*** Supplied data
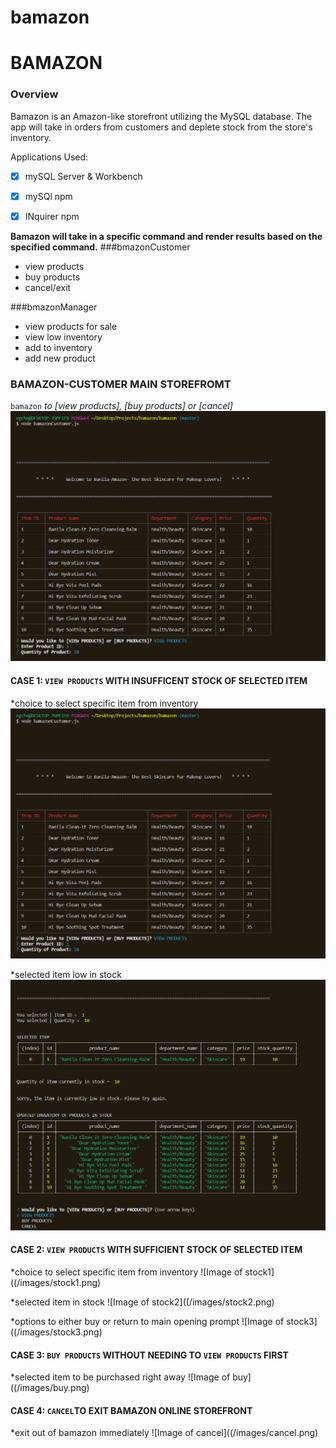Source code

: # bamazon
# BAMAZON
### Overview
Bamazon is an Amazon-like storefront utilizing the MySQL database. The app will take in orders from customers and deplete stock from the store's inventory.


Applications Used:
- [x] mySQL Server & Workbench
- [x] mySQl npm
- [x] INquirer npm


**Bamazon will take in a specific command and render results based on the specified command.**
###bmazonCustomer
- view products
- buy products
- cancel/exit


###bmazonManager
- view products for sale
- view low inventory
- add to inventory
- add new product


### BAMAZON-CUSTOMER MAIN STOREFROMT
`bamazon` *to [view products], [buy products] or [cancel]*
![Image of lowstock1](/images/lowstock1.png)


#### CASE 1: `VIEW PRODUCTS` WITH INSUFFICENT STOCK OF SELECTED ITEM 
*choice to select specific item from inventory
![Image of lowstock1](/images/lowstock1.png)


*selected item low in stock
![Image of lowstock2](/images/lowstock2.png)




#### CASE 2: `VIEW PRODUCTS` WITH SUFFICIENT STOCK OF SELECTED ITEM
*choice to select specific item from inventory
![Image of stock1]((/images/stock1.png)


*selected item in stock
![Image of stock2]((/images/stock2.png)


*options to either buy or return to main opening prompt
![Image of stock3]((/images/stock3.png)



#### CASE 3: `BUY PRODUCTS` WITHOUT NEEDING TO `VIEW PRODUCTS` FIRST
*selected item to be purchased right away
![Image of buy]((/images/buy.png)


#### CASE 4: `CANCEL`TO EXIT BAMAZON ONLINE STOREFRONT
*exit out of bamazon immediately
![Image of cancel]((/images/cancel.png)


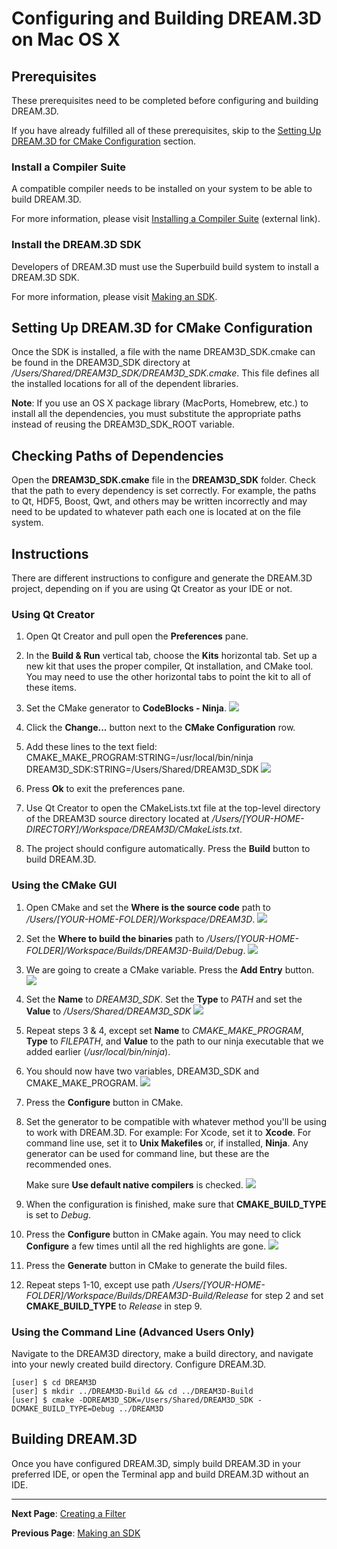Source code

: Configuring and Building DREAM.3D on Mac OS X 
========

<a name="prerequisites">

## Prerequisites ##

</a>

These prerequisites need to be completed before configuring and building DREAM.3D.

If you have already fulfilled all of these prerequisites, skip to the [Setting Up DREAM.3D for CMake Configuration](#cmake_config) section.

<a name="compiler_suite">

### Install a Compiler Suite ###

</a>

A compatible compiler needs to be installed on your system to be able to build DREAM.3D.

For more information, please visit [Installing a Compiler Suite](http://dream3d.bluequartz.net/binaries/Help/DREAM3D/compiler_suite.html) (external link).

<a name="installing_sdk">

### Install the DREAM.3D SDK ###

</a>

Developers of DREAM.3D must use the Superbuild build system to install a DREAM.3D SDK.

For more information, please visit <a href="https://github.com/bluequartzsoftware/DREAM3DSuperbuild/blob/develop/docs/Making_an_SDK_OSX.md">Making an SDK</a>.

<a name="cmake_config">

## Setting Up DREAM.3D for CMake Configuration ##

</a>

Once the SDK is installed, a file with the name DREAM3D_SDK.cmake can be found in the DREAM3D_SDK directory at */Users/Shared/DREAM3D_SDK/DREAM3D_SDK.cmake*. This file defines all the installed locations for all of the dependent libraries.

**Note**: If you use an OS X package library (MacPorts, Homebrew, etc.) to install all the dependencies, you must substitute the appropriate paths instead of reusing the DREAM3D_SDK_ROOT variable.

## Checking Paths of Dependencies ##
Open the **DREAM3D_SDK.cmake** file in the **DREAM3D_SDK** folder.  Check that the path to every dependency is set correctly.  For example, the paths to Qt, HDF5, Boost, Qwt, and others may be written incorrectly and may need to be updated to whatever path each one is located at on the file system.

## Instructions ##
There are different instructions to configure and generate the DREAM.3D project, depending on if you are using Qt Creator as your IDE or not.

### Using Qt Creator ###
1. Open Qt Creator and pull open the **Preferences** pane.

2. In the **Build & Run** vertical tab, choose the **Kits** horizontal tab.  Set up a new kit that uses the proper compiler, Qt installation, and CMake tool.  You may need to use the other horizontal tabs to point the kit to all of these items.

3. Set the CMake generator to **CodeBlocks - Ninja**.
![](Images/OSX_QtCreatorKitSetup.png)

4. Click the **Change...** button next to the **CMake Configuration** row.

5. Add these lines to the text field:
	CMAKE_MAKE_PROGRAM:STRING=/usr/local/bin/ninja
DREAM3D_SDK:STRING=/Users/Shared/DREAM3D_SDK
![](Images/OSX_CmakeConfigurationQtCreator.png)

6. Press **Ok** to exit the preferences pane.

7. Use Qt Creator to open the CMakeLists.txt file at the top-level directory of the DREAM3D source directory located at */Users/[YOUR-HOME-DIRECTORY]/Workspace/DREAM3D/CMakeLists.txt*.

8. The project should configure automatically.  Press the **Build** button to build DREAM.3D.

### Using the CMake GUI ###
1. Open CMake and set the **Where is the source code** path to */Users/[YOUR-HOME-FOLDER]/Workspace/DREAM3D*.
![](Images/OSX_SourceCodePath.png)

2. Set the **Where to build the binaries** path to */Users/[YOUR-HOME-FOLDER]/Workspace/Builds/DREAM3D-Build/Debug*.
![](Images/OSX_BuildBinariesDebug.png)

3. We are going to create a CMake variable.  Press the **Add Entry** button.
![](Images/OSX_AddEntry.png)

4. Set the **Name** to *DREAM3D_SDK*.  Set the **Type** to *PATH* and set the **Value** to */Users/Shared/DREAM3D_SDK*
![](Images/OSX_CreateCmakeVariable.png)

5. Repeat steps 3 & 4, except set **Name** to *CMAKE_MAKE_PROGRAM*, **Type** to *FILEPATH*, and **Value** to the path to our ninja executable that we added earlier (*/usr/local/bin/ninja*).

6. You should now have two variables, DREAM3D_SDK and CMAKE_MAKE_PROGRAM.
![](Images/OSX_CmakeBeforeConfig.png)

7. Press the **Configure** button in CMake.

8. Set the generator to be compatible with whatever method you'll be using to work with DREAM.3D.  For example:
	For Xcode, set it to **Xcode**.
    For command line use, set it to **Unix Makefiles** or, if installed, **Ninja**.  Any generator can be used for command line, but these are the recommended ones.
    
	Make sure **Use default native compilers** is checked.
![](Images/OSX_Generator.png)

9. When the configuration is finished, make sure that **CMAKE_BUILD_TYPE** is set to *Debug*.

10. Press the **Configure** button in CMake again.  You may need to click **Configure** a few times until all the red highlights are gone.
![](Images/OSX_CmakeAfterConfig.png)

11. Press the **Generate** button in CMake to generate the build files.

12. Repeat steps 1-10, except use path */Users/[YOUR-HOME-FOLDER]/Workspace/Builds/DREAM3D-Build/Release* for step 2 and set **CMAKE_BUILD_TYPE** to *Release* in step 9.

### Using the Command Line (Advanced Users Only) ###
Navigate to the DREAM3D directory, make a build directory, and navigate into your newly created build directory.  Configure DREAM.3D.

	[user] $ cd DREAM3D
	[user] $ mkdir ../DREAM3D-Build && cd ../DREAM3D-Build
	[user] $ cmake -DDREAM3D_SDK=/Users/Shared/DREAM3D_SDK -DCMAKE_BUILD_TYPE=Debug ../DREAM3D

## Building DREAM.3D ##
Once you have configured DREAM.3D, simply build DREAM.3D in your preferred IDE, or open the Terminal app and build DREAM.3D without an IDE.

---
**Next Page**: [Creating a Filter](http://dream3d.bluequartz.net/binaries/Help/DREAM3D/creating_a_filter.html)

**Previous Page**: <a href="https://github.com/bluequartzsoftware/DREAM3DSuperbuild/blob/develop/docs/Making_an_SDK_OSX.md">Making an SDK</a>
******
*Exercise instructions*
The task calls for duplicating the data exactly, with no images kept.

*Solved problem*
Source code

: # bamazon
# BAMAZON
### Overview
Bamazon is an Amazon-like storefront utilizing the MySQL database. The app will take in orders from customers and deplete stock from the store's inventory.


Applications Used:
- [x] mySQL Server & Workbench
- [x] mySQl npm
- [x] INquirer npm


**Bamazon will take in a specific command and render results based on the specified command.**
###bmazonCustomer
- view products
- buy products
- cancel/exit


###bmazonManager
- view products for sale
- view low inventory
- add to inventory
- add new product


### BAMAZON-CUSTOMER MAIN STOREFROMT
`bamazon` *to [view products], [buy products] or [cancel]*
![Image of lowstock1](/images/lowstock1.png)


#### CASE 1: `VIEW PRODUCTS` WITH INSUFFICENT STOCK OF SELECTED ITEM 
*choice to select specific item from inventory
![Image of lowstock1](/images/lowstock1.png)


*selected item low in stock
![Image of lowstock2](/images/lowstock2.png)




#### CASE 2: `VIEW PRODUCTS` WITH SUFFICIENT STOCK OF SELECTED ITEM
*choice to select specific item from inventory
![Image of stock1]((/images/stock1.png)


*selected item in stock
![Image of stock2]((/images/stock2.png)


*options to either buy or return to main opening prompt
![Image of stock3]((/images/stock3.png)



#### CASE 3: `BUY PRODUCTS` WITHOUT NEEDING TO `VIEW PRODUCTS` FIRST
*selected item to be purchased right away
![Image of buy]((/images/buy.png)


#### CASE 4: `CANCEL`TO EXIT BAMAZON ONLINE STOREFRONT
*exit out of bamazon immediately
![Image of cancel]((/images/cancel.png)


Source code

: Configuring and Building DREAM.3D on Mac OS X 
========

<a name="prerequisites">

## Prerequisites ##

</a>

These prerequisites need to be completed before configuring and building DREAM.3D.

If you have already fulfilled all of these prerequisites, skip to the [Setting Up DREAM.3D for CMake Configuration](#cmake_config) section.

<a name="compiler_suite">

### Install a Compiler Suite ###

</a>

A compatible compiler needs to be installed on your system to be able to build DREAM.3D.

For more information, please visit [Installing a Compiler Suite](http://dream3d.bluequartz.net/binaries/Help/DREAM3D/compiler_suite.html) (external link).

<a name="installing_sdk">

### Install the DREAM.3D SDK ###

</a>

Developers of DREAM.3D must use the Superbuild build system to install a DREAM.3D SDK.

For more information, please visit <a href="https://github.com/bluequartzsoftware/DREAM3DSuperbuild/blob/develop/docs/Making_an_SDK_OSX.md">Making an SDK</a>.

<a name="cmake_config">

## Setting Up DREAM.3D for CMake Configuration ##

</a>

Once the SDK is installed, a file with the name DREAM3D_SDK.cmake can be found in the DREAM3D_SDK directory at */Users/Shared/DREAM3D_SDK/DREAM3D_SDK.cmake*. This file defines all the installed locations for all of the dependent libraries.

**Note**: If you use an OS X package library (MacPorts, Homebrew, etc.) to install all the dependencies, you must substitute the appropriate paths instead of reusing the DREAM3D_SDK_ROOT variable.

## Checking Paths of Dependencies ##
Open the **DREAM3D_SDK.cmake** file in the **DREAM3D_SDK** folder.  Check that the path to every dependency is set correctly.  For example, the paths to Qt, HDF5, Boost, Qwt, and others may be written incorrectly and may need to be updated to whatever path each one is located at on the file system.

## Instructions ##
There are different instructions to configure and generate the DREAM.3D project, depending on if you are using Qt Creator as your IDE or not.

### Using Qt Creator ###
1. Open Qt Creator and pull open the **Preferences** pane.

2. In the **Build & Run** vertical tab, choose the **Kits** horizontal tab.  Set up a new kit that uses the proper compiler, Qt installation, and CMake tool.  You may need to use the other horizontal tabs to point the kit to all of these items.

3. Set the CMake generator to **CodeBlocks - Ninja**.
![](Images/OSX_QtCreatorKitSetup.png)

4. Click the **Change...** button next to the **CMake Configuration** row.

5. Add these lines to the text field:
	CMAKE_MAKE_PROGRAM:STRING=/usr/local/bin/ninja
DREAM3D_SDK:STRING=/Users/Shared/DREAM3D_SDK
![](Images/OSX_CmakeConfigurationQtCreator.png)

6. Press **Ok** to exit the preferences pane.

7. Use Qt Creator to open the CMakeLists.txt file at the top-level directory of the DREAM3D source directory located at */Users/[YOUR-HOME-DIRECTORY]/Workspace/DREAM3D/CMakeLists.txt*.

8. The project should configure automatically.  Press the **Build** button to build DREAM.3D.

### Using the CMake GUI ###
1. Open CMake and set the **Where is the source code** path to */Users/[YOUR-HOME-FOLDER]/Workspace/DREAM3D*.
![](Images/OSX_SourceCodePath.png)

2. Set the **Where to build the binaries** path to */Users/[YOUR-HOME-FOLDER]/Workspace/Builds/DREAM3D-Build/Debug*.
![](Images/OSX_BuildBinariesDebug.png)

3. We are going to create a CMake variable.  Press the **Add Entry** button.
![](Images/OSX_AddEntry.png)

4. Set the **Name** to *DREAM3D_SDK*.  Set the **Type** to *PATH* and set the **Value** to */Users/Shared/DREAM3D_SDK*
![](Images/OSX_CreateCmakeVariable.png)

5. Repeat steps 3 & 4, except set **Name** to *CMAKE_MAKE_PROGRAM*, **Type** to *FILEPATH*, and **Value** to the path to our ninja executable that we added earlier (*/usr/local/bin/ninja*).

6. You should now have two variables, DREAM3D_SDK and CMAKE_MAKE_PROGRAM.
![](Images/OSX_CmakeBeforeConfig.png)

7. Press the **Configure** button in CMake.

8. Set the generator to be compatible with whatever method you'll be using to work with DREAM.3D.  For example:
	For Xcode, set it to **Xcode**.
    For command line use, set it to **Unix Makefiles** or, if installed, **Ninja**.  Any generator can be used for command line, but these are the recommended ones.
    
	Make sure **Use default native compilers** is checked.
![](Images/OSX_Generator.png)

9. When the configuration is finished, make sure that **CMAKE_BUILD_TYPE** is set to *Debug*.

10. Press the **Configure** button in CMake again.  You may need to click **Configure** a few times until all the red highlights are gone.
![](Images/OSX_CmakeAfterConfig.png)

11. Press the **Generate** button in CMake to generate the build files.

12. Repeat steps 1-10, except use path */Users/[YOUR-HOME-FOLDER]/Workspace/Builds/DREAM3D-Build/Release* for step 2 and set **CMAKE_BUILD_TYPE** to *Release* in step 9.

### Using the Command Line (Advanced Users Only) ###
Navigate to the DREAM3D directory, make a build directory, and navigate into your newly created build directory.  Configure DREAM.3D.

	[user] $ cd DREAM3D
	[user] $ mkdir ../DREAM3D-Build && cd ../DREAM3D-Build
	[user] $ cmake -DDREAM3D_SDK=/Users/Shared/DREAM3D_SDK -DCMAKE_BUILD_TYPE=Debug ../DREAM3D

## Building DREAM.3D ##
Once you have configured DREAM.3D, simply build DREAM.3D in your preferred IDE, or open the Terminal app and build DREAM.3D without an IDE.

---
**Next Page**: [Creating a Filter](http://dream3d.bluequartz.net/binaries/Help/DREAM3D/creating_a_filter.html)

**Previous Page**: <a href="https://github.com/bluequartzsoftware/DREAM3DSuperbuild/blob/develop/docs/Making_an_SDK_OSX.md">Making an SDK</a>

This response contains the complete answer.